I would also assert that there's not a straight man alive who hasn't "checked out" what other guys have in the locker room or sneaked a peek standing at the urinals. People are curious as to how they measure up, yet they're paranoid that gay men are going to be checking them out in the shower. What hypocrites!
And lastly, have you straight guys really looked at yourself in the mirrors lately? Most of you let yourselves go to hell after high school, packing on the weight, losing your hair, etc. And it gets worse after you're married. You bitch about your wives getting fat (due to your getting them pregnant), but you turn into fat, balding slobs who watch football and drink beer all weekend long. You have nothing to worry about in terms of gays trying to pick you up. Believe me! You bring nothing to the table that we'd ever want.
posted by Anonymous, at
2/17/2007 8:54 PM
No - I don't speak for all gays and you know it. I expressed an opinion, just like so many straight men have expressed theirs. It wasn't pretty was it? And you took offense to it, didn't you? Welcolme to the club!

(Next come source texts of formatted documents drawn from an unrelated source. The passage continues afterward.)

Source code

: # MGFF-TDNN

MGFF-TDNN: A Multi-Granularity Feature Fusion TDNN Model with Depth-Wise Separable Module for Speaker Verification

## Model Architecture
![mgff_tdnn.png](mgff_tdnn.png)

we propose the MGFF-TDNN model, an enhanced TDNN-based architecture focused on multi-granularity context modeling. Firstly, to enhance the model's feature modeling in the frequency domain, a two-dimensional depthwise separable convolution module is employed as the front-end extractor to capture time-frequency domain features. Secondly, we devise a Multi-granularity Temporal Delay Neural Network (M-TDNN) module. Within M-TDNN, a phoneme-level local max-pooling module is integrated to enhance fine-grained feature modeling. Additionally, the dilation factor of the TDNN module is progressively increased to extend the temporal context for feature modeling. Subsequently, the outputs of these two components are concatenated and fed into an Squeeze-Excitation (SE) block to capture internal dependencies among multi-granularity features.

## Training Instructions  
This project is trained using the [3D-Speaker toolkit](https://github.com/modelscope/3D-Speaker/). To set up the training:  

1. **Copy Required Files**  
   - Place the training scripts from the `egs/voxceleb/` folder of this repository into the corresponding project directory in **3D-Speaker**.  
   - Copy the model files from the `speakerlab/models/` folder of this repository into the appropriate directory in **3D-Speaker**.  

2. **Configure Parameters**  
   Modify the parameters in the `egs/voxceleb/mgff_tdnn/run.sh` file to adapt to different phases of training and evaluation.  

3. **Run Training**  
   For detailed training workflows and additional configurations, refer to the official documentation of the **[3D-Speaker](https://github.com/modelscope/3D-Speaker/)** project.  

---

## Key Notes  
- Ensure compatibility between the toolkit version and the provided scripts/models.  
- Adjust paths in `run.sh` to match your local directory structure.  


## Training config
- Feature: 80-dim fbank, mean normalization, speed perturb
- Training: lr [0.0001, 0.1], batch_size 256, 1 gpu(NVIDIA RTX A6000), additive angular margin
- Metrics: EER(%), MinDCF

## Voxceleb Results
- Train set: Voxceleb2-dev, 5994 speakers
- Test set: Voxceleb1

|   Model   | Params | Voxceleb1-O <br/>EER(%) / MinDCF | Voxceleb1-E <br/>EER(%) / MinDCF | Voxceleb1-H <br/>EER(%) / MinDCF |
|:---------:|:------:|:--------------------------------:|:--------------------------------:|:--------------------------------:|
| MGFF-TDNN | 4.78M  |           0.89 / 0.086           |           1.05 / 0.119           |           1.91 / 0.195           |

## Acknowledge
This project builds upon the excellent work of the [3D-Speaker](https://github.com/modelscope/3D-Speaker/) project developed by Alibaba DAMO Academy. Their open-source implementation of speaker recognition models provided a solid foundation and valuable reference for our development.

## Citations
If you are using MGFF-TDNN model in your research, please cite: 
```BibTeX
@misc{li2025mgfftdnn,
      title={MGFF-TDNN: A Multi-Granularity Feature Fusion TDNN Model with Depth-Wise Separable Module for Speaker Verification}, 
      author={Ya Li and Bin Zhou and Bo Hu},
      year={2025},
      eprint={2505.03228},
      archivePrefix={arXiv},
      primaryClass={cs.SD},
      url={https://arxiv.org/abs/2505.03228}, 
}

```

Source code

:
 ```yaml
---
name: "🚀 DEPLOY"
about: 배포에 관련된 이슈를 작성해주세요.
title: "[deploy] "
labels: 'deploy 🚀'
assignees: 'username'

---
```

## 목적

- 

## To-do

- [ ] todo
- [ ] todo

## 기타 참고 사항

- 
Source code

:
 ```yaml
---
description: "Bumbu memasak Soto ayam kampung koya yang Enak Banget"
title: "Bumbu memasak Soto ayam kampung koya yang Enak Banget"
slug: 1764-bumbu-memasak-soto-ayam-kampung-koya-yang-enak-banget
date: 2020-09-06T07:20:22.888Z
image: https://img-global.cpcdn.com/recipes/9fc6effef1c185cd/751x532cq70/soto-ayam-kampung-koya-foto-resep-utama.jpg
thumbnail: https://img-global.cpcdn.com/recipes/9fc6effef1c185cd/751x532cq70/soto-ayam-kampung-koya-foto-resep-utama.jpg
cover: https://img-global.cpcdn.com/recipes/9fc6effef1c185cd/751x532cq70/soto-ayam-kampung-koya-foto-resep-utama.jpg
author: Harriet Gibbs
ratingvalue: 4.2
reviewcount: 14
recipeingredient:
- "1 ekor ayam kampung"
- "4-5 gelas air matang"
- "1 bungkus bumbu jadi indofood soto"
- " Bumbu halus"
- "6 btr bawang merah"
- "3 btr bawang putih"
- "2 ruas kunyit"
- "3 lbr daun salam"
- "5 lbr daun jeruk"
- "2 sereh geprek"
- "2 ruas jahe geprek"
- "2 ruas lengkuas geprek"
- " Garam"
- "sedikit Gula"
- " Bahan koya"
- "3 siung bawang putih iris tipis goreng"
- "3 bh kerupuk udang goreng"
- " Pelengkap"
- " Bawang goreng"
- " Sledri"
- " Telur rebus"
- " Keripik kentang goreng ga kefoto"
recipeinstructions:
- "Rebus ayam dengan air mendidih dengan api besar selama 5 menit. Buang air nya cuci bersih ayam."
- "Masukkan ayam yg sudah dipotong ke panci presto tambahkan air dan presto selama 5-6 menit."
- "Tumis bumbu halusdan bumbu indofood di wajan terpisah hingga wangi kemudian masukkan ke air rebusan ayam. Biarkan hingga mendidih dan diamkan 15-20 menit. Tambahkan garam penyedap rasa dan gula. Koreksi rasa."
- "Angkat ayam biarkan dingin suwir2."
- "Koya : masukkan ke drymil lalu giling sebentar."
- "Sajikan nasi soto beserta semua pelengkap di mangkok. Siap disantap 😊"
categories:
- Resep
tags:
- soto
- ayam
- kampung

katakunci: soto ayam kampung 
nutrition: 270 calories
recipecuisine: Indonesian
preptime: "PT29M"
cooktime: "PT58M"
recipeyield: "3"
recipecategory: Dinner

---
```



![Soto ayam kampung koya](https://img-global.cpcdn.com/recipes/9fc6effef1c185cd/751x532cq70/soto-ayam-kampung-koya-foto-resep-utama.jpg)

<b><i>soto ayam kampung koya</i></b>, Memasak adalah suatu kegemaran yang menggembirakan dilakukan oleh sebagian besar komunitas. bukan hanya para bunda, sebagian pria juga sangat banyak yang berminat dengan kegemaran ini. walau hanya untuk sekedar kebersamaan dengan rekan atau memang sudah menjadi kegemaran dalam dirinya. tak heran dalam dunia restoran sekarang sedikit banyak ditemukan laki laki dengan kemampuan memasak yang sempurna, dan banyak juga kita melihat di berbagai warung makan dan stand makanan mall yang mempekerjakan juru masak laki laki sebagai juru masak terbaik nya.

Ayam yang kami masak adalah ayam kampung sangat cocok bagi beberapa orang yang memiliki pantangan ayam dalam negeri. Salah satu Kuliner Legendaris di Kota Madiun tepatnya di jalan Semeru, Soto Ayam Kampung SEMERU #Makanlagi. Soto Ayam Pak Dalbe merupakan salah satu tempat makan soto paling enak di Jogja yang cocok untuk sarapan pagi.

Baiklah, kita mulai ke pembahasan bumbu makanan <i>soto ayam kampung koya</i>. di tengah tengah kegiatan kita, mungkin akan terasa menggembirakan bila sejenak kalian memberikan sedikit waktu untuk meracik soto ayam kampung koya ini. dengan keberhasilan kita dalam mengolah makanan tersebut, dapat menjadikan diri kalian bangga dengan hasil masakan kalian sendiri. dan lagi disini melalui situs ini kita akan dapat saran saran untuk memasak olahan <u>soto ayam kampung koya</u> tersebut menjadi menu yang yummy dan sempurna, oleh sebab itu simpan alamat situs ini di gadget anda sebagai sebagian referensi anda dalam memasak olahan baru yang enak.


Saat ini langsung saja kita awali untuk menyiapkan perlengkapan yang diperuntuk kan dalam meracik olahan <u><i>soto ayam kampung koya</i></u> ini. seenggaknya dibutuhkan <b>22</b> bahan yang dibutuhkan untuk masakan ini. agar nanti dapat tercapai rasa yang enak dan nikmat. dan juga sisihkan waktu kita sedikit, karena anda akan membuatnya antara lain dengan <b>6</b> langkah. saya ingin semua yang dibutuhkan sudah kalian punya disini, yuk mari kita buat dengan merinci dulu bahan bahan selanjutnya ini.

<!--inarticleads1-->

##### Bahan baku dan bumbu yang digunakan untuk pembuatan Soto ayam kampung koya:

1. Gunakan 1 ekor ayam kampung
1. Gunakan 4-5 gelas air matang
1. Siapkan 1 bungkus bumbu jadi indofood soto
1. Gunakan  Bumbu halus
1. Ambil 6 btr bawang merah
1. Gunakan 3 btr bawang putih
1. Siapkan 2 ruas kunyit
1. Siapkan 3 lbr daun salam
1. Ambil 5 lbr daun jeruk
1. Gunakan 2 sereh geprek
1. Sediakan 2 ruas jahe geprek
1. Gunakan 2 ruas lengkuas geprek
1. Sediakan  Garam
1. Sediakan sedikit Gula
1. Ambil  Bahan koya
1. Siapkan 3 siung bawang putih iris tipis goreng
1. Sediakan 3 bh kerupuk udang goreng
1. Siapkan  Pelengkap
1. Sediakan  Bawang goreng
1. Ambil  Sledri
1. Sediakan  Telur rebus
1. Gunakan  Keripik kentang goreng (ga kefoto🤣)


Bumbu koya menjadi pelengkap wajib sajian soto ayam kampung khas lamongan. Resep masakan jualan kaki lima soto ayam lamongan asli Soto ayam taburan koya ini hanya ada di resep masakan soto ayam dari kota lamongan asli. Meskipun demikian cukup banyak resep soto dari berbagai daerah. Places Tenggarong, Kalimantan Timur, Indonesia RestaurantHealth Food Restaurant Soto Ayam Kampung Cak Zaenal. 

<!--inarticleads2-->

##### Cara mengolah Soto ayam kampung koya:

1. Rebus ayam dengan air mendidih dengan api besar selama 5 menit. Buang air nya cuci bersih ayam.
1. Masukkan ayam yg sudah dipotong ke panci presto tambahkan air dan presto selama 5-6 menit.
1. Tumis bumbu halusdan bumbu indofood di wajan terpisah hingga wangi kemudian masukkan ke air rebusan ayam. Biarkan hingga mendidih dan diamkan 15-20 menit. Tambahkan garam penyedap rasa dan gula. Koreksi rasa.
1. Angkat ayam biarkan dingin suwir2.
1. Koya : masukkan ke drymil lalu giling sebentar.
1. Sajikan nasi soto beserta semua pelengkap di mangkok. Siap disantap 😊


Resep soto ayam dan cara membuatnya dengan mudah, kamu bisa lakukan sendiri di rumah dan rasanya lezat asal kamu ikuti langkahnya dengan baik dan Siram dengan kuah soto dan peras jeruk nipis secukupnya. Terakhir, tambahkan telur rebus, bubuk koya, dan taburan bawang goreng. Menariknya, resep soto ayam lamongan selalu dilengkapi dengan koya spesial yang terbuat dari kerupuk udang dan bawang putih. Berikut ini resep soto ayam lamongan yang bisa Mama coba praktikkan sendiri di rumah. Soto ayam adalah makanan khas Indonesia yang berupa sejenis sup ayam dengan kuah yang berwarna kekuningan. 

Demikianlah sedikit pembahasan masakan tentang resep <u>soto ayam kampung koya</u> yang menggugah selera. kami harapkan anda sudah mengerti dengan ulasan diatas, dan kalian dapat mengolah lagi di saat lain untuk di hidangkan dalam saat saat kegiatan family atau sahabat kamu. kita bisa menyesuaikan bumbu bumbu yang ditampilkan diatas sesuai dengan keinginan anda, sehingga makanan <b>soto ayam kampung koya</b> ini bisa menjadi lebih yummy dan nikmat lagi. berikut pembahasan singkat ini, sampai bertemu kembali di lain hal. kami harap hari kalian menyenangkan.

So many straight men seem to be obsessed with what gays do in bed. There's so much more to us than that, just like there's more to you than football and beer and what YOU do in bed. We have jobs, mortgages, families, and responsibilities just like you do. Perhaps you should try to look beyond what we do in bed and in return I'll acknowledge that not all of you are fat, balding, beer drinking slobs.
yes, it is about sex. But it isn't just about sex. I am more than that. No, I don't tend to look at fat balding men anymore than most straight guys will look at the plus sized models. But being straight isn't all about sex. I am gay because I am attracted to members of my own gender, sexually and emotionally. Regardless, Hardaway said he hates gay people. You can't sweep the words under the rug.